───── Stored data

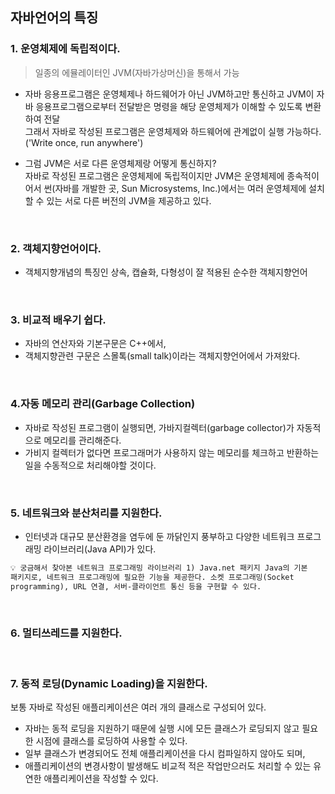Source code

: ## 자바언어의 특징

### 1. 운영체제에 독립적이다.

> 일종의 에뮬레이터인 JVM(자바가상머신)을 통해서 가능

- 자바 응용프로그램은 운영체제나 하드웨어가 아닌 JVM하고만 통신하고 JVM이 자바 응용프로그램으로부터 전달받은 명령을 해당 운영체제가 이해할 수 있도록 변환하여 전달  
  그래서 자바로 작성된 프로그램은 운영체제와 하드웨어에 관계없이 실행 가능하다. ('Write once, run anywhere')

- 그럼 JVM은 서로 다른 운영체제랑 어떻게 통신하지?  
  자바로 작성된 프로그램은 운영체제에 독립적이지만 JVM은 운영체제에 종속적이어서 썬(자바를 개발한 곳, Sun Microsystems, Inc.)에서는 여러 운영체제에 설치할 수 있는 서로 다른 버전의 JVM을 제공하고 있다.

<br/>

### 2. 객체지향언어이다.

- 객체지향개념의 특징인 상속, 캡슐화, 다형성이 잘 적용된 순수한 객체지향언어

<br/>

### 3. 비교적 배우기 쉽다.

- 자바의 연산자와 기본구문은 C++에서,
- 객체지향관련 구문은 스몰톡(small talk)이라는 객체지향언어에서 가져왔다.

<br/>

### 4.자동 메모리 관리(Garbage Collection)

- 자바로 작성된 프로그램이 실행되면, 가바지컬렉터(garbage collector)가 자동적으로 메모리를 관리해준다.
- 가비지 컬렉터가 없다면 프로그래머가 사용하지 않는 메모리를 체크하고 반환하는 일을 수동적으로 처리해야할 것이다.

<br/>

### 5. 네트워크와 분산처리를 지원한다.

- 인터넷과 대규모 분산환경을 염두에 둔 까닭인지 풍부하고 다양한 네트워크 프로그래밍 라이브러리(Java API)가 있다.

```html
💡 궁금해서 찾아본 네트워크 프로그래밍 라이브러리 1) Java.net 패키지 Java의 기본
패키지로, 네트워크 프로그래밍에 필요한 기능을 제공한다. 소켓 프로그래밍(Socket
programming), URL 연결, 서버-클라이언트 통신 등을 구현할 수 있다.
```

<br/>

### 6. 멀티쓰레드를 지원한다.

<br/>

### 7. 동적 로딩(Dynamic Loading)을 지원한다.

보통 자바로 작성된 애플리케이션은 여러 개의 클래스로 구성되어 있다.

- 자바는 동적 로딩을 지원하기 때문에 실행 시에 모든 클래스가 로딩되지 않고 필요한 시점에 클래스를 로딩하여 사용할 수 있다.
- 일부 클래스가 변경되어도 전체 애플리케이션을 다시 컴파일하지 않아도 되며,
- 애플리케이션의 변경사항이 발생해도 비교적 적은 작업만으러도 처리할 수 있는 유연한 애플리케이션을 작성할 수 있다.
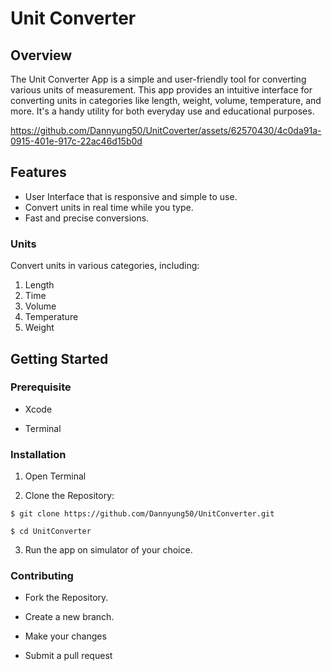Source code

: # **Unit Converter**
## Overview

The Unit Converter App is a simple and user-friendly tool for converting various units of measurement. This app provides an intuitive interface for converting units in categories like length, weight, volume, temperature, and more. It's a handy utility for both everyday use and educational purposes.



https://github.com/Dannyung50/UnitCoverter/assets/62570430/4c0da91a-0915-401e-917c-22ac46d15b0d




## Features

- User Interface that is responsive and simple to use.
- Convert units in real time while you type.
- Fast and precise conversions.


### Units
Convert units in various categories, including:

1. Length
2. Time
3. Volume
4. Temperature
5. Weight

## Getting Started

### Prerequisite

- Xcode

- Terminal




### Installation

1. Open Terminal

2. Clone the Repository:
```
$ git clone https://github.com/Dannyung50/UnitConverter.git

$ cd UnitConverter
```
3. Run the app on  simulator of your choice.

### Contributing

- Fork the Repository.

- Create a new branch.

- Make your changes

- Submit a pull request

──────────

What you return from the records above should be exactly everything from the line with "- 객체지향개념의 특징인 상속, 캡슐화, 다형성이 잘 적용된 순수한 객체지향언어" down to the line with "## Overview", both kept, and no pictures.

- 객체지향개념의 특징인 상속, 캡슐화, 다형성이 잘 적용된 순수한 객체지향언어

<br/>

### 3. 비교적 배우기 쉽다.

- 자바의 연산자와 기본구문은 C++에서,
- 객체지향관련 구문은 스몰톡(small talk)이라는 객체지향언어에서 가져왔다.

<br/>

### 4.자동 메모리 관리(Garbage Collection)

- 자바로 작성된 프로그램이 실행되면, 가바지컬렉터(garbage collector)가 자동적으로 메모리를 관리해준다.
- 가비지 컬렉터가 없다면 프로그래머가 사용하지 않는 메모리를 체크하고 반환하는 일을 수동적으로 처리해야할 것이다.

<br/>

### 5. 네트워크와 분산처리를 지원한다.

- 인터넷과 대규모 분산환경을 염두에 둔 까닭인지 풍부하고 다양한 네트워크 프로그래밍 라이브러리(Java API)가 있다.

```html
💡 궁금해서 찾아본 네트워크 프로그래밍 라이브러리 1) Java.net 패키지 Java의 기본
패키지로, 네트워크 프로그래밍에 필요한 기능을 제공한다. 소켓 프로그래밍(Socket
programming), URL 연결, 서버-클라이언트 통신 등을 구현할 수 있다.
```

<br/>

### 6. 멀티쓰레드를 지원한다.

<br/>

### 7. 동적 로딩(Dynamic Loading)을 지원한다.

보통 자바로 작성된 애플리케이션은 여러 개의 클래스로 구성되어 있다.

- 자바는 동적 로딩을 지원하기 때문에 실행 시에 모든 클래스가 로딩되지 않고 필요한 시점에 클래스를 로딩하여 사용할 수 있다.
- 일부 클래스가 변경되어도 전체 애플리케이션을 다시 컴파일하지 않아도 되며,
- 애플리케이션의 변경사항이 발생해도 비교적 적은 작업만으러도 처리할 수 있는 유연한 애플리케이션을 작성할 수 있다.
Source code

: # **Unit Converter**
## Overview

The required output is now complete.